» WORK INSTRUCTIONS:
Down to the final line, print the records below exactly and without pictures.

» DATA FOR THIS EXERCISE:
BEGIN

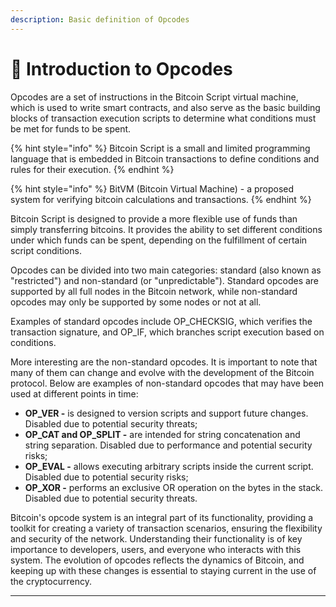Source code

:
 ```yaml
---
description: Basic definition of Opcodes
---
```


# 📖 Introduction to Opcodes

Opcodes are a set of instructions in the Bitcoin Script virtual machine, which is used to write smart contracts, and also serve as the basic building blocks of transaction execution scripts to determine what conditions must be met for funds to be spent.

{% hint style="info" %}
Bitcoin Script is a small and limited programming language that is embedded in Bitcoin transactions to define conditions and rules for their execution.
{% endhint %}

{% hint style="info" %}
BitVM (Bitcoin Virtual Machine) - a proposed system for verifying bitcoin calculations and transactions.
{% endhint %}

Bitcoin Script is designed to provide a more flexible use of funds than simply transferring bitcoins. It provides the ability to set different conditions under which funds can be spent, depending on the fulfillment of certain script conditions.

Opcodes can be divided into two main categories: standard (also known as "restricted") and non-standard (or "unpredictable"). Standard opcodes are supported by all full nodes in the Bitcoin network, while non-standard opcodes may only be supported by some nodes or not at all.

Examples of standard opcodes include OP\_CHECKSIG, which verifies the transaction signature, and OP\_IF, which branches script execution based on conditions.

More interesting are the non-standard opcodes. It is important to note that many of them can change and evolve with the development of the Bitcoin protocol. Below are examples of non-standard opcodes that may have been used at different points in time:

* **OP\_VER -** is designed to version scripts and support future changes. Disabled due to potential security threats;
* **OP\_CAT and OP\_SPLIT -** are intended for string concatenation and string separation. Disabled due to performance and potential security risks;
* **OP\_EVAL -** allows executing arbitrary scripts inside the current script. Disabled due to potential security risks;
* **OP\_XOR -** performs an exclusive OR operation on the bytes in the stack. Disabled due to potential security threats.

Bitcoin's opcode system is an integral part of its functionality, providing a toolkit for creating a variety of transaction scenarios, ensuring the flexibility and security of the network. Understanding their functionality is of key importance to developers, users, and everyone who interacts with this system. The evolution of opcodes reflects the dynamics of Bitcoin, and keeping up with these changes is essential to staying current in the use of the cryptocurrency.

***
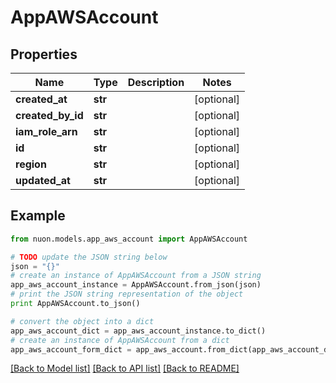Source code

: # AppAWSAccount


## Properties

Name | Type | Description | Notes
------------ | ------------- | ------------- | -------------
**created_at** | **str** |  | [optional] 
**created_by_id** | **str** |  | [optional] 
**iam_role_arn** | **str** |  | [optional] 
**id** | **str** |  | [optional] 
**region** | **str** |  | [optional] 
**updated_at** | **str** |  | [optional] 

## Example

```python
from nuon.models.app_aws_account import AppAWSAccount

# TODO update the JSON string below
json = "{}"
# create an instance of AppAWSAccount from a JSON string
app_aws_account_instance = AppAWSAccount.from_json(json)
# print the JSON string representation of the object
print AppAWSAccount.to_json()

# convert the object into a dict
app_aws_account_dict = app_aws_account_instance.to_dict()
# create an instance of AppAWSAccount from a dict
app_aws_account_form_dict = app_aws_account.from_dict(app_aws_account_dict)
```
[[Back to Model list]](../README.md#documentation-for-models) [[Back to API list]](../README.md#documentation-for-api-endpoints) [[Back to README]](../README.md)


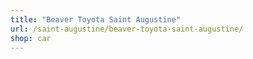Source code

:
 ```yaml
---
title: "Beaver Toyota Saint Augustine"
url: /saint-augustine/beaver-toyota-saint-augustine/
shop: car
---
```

END

» TASK SOLUTION:
Source code

:
 ```yaml
---
description: Basic definition of Opcodes
---
```


# 📖 Introduction to Opcodes

Opcodes are a set of instructions in the Bitcoin Script virtual machine, which is used to write smart contracts, and also serve as the basic building blocks of transaction execution scripts to determine what conditions must be met for funds to be spent.

{% hint style="info" %}
Bitcoin Script is a small and limited programming language that is embedded in Bitcoin transactions to define conditions and rules for their execution.
{% endhint %}

{% hint style="info" %}
BitVM (Bitcoin Virtual Machine) - a proposed system for verifying bitcoin calculations and transactions.
{% endhint %}

Bitcoin Script is designed to provide a more flexible use of funds than simply transferring bitcoins. It provides the ability to set different conditions under which funds can be spent, depending on the fulfillment of certain script conditions.

Opcodes can be divided into two main categories: standard (also known as "restricted") and non-standard (or "unpredictable"). Standard opcodes are supported by all full nodes in the Bitcoin network, while non-standard opcodes may only be supported by some nodes or not at all.

Examples of standard opcodes include OP\_CHECKSIG, which verifies the transaction signature, and OP\_IF, which branches script execution based on conditions.

More interesting are the non-standard opcodes. It is important to note that many of them can change and evolve with the development of the Bitcoin protocol. Below are examples of non-standard opcodes that may have been used at different points in time:

* **OP\_VER -** is designed to version scripts and support future changes. Disabled due to potential security threats;
* **OP\_CAT and OP\_SPLIT -** are intended for string concatenation and string separation. Disabled due to performance and potential security risks;
* **OP\_EVAL -** allows executing arbitrary scripts inside the current script. Disabled due to potential security risks;
* **OP\_XOR -** performs an exclusive OR operation on the bytes in the stack. Disabled due to potential security threats.

Bitcoin's opcode system is an integral part of its functionality, providing a toolkit for creating a variety of transaction scenarios, ensuring the flexibility and security of the network. Understanding their functionality is of key importance to developers, users, and everyone who interacts with this system. The evolution of opcodes reflects the dynamics of Bitcoin, and keeping up with these changes is essential to staying current in the use of the cryptocurrency.

***
Source code

: # AppAWSAccount


## Properties

Name | Type | Description | Notes
------------ | ------------- | ------------- | -------------
**created_at** | **str** |  | [optional] 
**created_by_id** | **str** |  | [optional] 
**iam_role_arn** | **str** |  | [optional] 
**id** | **str** |  | [optional] 
**region** | **str** |  | [optional] 
**updated_at** | **str** |  | [optional] 

## Example

```python
from nuon.models.app_aws_account import AppAWSAccount

# TODO update the JSON string below
json = "{}"
# create an instance of AppAWSAccount from a JSON string
app_aws_account_instance = AppAWSAccount.from_json(json)
# print the JSON string representation of the object
print AppAWSAccount.to_json()

# convert the object into a dict
app_aws_account_dict = app_aws_account_instance.to_dict()
# create an instance of AppAWSAccount from a dict
app_aws_account_form_dict = app_aws_account.from_dict(app_aws_account_dict)
```
[[Back to Model list]](../README.md#documentation-for-models) [[Back to API list]](../README.md#documentation-for-api-endpoints) [[Back to README]](../README.md)


Source code

:
 ```yaml
---
title: "Beaver Toyota Saint Augustine"
url: /saint-augustine/beaver-toyota-saint-augustine/
shop: car
---
```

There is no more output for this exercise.